Nicholas Coleman accedía al vestíbulo del palacio desde uno de los despachos cuando el americano se despedía de Amanda con una sonrisa de par en par y la cámara de fotos en la mano. Se colocó junto a Amanda mientras le observaba.

—¿Ahora recibimos turistas aquí?

—Éste es algo especial. Está de paso, vino a las regatas. Es amigo de Martin, el escritor.

—¿Cómo es el escritor?

—Un tipo agradable. Parece más humilde de lo que aparenta públicamente, aunque no sé si es así de veras o es una pose.

—Ten cuidado con esos tipos carismáticos y de éxito. Tienen una doble cara y una doble vida.

—No te preocupes, papá. A éste le concedo el beneficio de la duda porque no me recuerda para nada a Tom. Y eso ya es un punto a su favor. De todas formas, estoy vacunada contra esta clase de hombres.

Nicholas miró a su hija con ternura.

—Sin embargo le sigues viendo…

—Intento ayudarle. Está falto de historias y le he hablado de Eva.

Nicholas enarcó las cejas en señal de desaprobación.

—No me parece una buena idea.

—Bueno, no sé si él continuará por otros derroteros. Yo sólo le he contado el principio, aunque acabo de comprobar que va algo desencaminado. Martin ha hablado sobre ella con el turista que acabas de ver. Ha venido preguntando por Osborn y sus descendientes, y al ver los retratos del vestíbulo se ha marchado convencido de que Eva fue la esposa de Osborn y la madre de Aidan Osborn, el descendiente por el que me ha preguntado.

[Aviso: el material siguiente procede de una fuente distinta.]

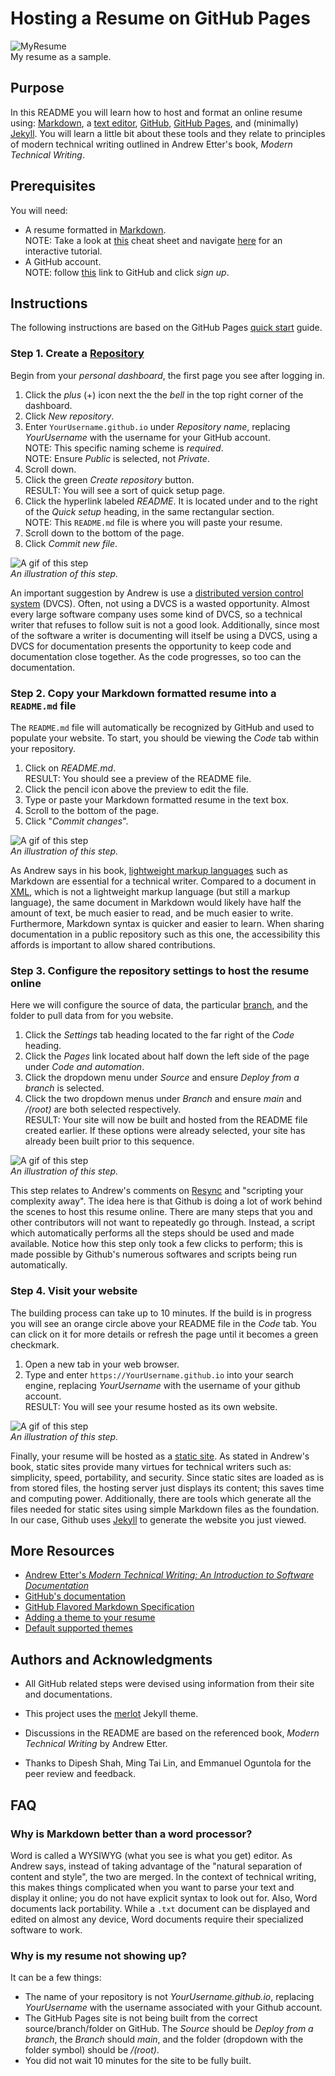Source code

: # Hosting a Resume on GitHub Pages

![MyResume](Resume.gif)  
My resume as a sample.

## Purpose

In this README you will learn how to host and format an online resume using: [Markdown](https://www.markdownguide.org/getting-started/), a [text editor](https://code.visualstudio.com/), [GitHub](https://github.com/), [GitHub Pages](https://pages.github.com/), and (minimally) [Jekyll](https://jekyllrb.com/docs/). You will learn a little bit about these tools and they relate to principles of modern technical writing outlined in Andrew Etter's book, _Modern Technical Writing_.

## Prerequisites

You will need:  

- A resume formatted in [Markdown](https://daringfireball.net/projects/markdown/).  
NOTE: Take a look at [this](https://www.markdownguide.org/cheat-sheet) cheat sheet and navigate [here](https://www.markdowntutorial.com/) for an interactive tutorial.
- A GitHub account.  
NOTE: follow [this](https://github.com/) link to GitHub and click _sign up_.

## Instructions

The following instructions are based on the GitHub Pages [quick start](https://docs.github.com/en/pages/quickstart) guide.

### Step 1. Create a [Repository](https://docs.github.com/en/repositories/creating-and-managing-repositories/about-repositories)

Begin from your _personal dashboard_, the first page you see after logging in.  

1. Click the _plus_ (+) icon next the the _bell_ in the top right corner of the dashboard.
2. Click _New repository_.
3. Enter `YourUsername.github.io` under _Repository name_, replacing _YourUsername_ with the username for your GitHub account.  
NOTE: This specific naming scheme is _required_.  
NOTE: Ensure _Public_ is selected, not _Private_.
4. Scroll down.
5. Click the green _Create repository_ button.  
RESULT: You will see a sort of quick setup page.
6. Click the hyperlink labeled _README_. It is located under and to the right of the _Quick setup_ heading, in the same rectangular section.  
NOTE: This `README.md` file is where you will paste your resume.
7. Scroll down to the bottom of the page.
8. Click _Commit new file_.  

![A gif of this step](Step1.gif)  
_An illustration of this step._

An important suggestion by Andrew is use a [distributed version control system](https://en.wikipedia.org/wiki/Distributed_version_control) (DVCS). Often, not using a DVCS is a wasted opportunity. Almost every large software company uses some kind of DVCS, so a technical writer that refuses to follow suit is not a good look. Additionally, since most of the software a writer is documenting will itself be using a DVCS, using a DVCS for documentation presents the opportunity to keep code and documentation close together. As the code progresses, so too can the documentation.

### Step 2. Copy your Markdown formatted resume into a `README.md` file

The `README.md` file will automatically be recognized by GitHub and used to populate your website. To start, you should be viewing the _Code_ tab within your repository.

1. Click on _README.md_.  
RESULT: You should see a preview of the README file.
2. Click the pencil icon above the preview to edit the file.
3. Type or paste your Markdown formatted resume in the text box.
4. Scroll to the bottom of the page.
5. Click "_Commit changes_".

![A gif of this step](Step2.gif)  
_An illustration of this step._

As Andrew says in his book, [lightweight markup languages](https://en.wikipedia.org/wiki/Lightweight_markup_language) such as Markdown are essential for a technical writer. Compared to a document in [XML](https://www.w3.org/standards/xml/core#:~:text=What%20is%20XML%3F,more%20suitable%20for%20Web%20use.), which is not a lightweight markup language (but still a markup language), the same document in Markdown would likely have half the amount of text, be much easier to read, and be much easier to write. Furthermore, Markdown syntax is quicker and easier to learn. When sharing documentation in a public repository such as this one, the accessibility this affords is important to allow shared contributions.

### Step 3. Configure the repository settings to host the resume online

Here we will configure the source of data, the particular [branch](https://docs.github.com/en/pull-requests/collaborating-with-pull-requests/proposing-changes-to-your-work-with-pull-requests/about-branches), and the folder to pull data from for you website.

1. Click the _Settings_ tab heading located to the far right of the _Code_ heading.
2. Click the _Pages_ link located about half down the left side of the page under _Code and automation_.
3. Click the dropdown menu under _Source_ and ensure _Deploy from a branch_ is selected.
4. Click the two dropdown menus under _Branch_ and ensure _main_ and _/(root)_ are both selected respectively.  
RESULT: Your site will now be built and hosted from the README file created earlier. If these options were already selected, your site has already been built prior to this sequence.

![A gif of this step](Step3.gif)  
_An illustration of this step._

This step relates to Andrew's comments on [Resync](https://rsync.samba.org/) and "scripting your complexity away". The idea here is that Github is doing a lot of work behind the scenes to host this resume online. There are many steps that you and other contributors will not want to repeatedly go through. Instead, a script which automatically performs all the steps should be used and made available. Notice how this step only took a few clicks to perform; this is made possible by Github's numerous softwares and scripts being run automatically.

### Step 4. Visit your website

The building process can take up to 10 minutes. If the build is in progress you will see an orange circle above your README file in the _Code_ tab. You can click on it for more details or refresh the page until it becomes a green checkmark.

1. Open a new tab in your web browser.
2. Type and enter `https://YourUsername.github.io` into your search engine, replacing _YourUsername_ with the username of your github account.  
RESULT: You will see your resume hosted as its own website.

![A gif of this step](Step4.gif)  
_An illustration of this step._

Finally, your resume will be hosted as a [static site](https://en.wikipedia.org/wiki/Static_web_page). As stated in Andrew's book, static sites provide many virtues for technical writers such as: simplicity, speed, portability, and security. Since static sites are loaded as is from stored files, the hosting server just displays its content; this saves time and computing power. Additionally, there are tools which generate all the files needed for static sites using simple Markdown files as the foundation. In our case, Github uses [Jekyll](http://jekyllrb.com/) to generate the website you just viewed.

## More Resources

- [Andrew Etter's _Modern Technical Writing: An Introduction to Software Documentation_](https://www.amazon.ca/Modern-Technical-Writing-Introduction-Documentation-ebook/dp/B01A2QL9SS)
- [GitHub's documentation](https://docs.github.com/en)
- [GitHub Flavored Markdown Specification](https://github.github.com/gfm/)
- [Adding a theme to your resume](https://docs.github.com/en/pages/setting-up-a-github-pages-site-with-jekyll/adding-a-theme-to-your-github-pages-site-using-jekyll#adding-a-theme)
- [Default supported themes](https://pages.github.com/themes/)

## Authors and Acknowledgments

- All GitHub related steps were devised using information from their site and documentations.

- This project uses the [merlot](https://github.com/pages-themes/merlot) Jekyll theme.

- Discussions in the README are based on the referenced book, _Modern Technical Writing_ by Andrew Etter.

- Thanks to Dipesh Shah, Ming Tai Lin, and Emmanuel Oguntola for the peer review and feedback.

## FAQ

### Why is Markdown better than a word processor?

Word is called a WYSIWYG (what you see is what you get) editor. As Andrew says, instead of taking advantage of the "natural separation of content and style", the two are merged. In the context of technical writing, this makes things complicated when you want to parse your text and display it online; you do not have explicit syntax to look out for. Also, Word documents lack portability. While a `.txt` document can be displayed and edited on almost any device, Word documents require their specialized software to work.

### Why is my resume not showing up?

It can be a few things:  

- The name of your repository is not _YourUsername.github.io_, replacing _YourUsername_ with the username associated with your Github account.
- The GitHub Pages site is not being built from the correct source/branch/folder on GitHub. The _Source_ should be _Deploy from a branch_, the _Branch_ should _main_, and the folder (dropdown with the folder symbol) should be _/(root)_.
- You did not wait 10 minutes for the site to be fully built.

—¿Y no le has sacado de su error?

—¿Para qué? Si hubieras visto su cara de satisfacción al pensar en lo mucho que va a presumir ante sus amigos cuando regrese a Nueva York… —Sonrió con complicidad.

—¿Vas a narrarle toda la historia de Eva al escritor?

—Si él quiere, sí.

—¿Has hablado con ella?

—Sí, y está de acuerdo.

—Confías en él lo suficiente como para contarle los secretos de la familia…

—Le contaré hasta donde Eva quiera… o tú… —Le miró, pidiendo su aprobación.

—Haz lo que quieras. —Su padre emitió un hondo suspiro—. Venga, volvamos al trabajo. El arquitecto tiene ya los planos definitivos del muelle y a las once tenemos una reunión en el ayuntamiento.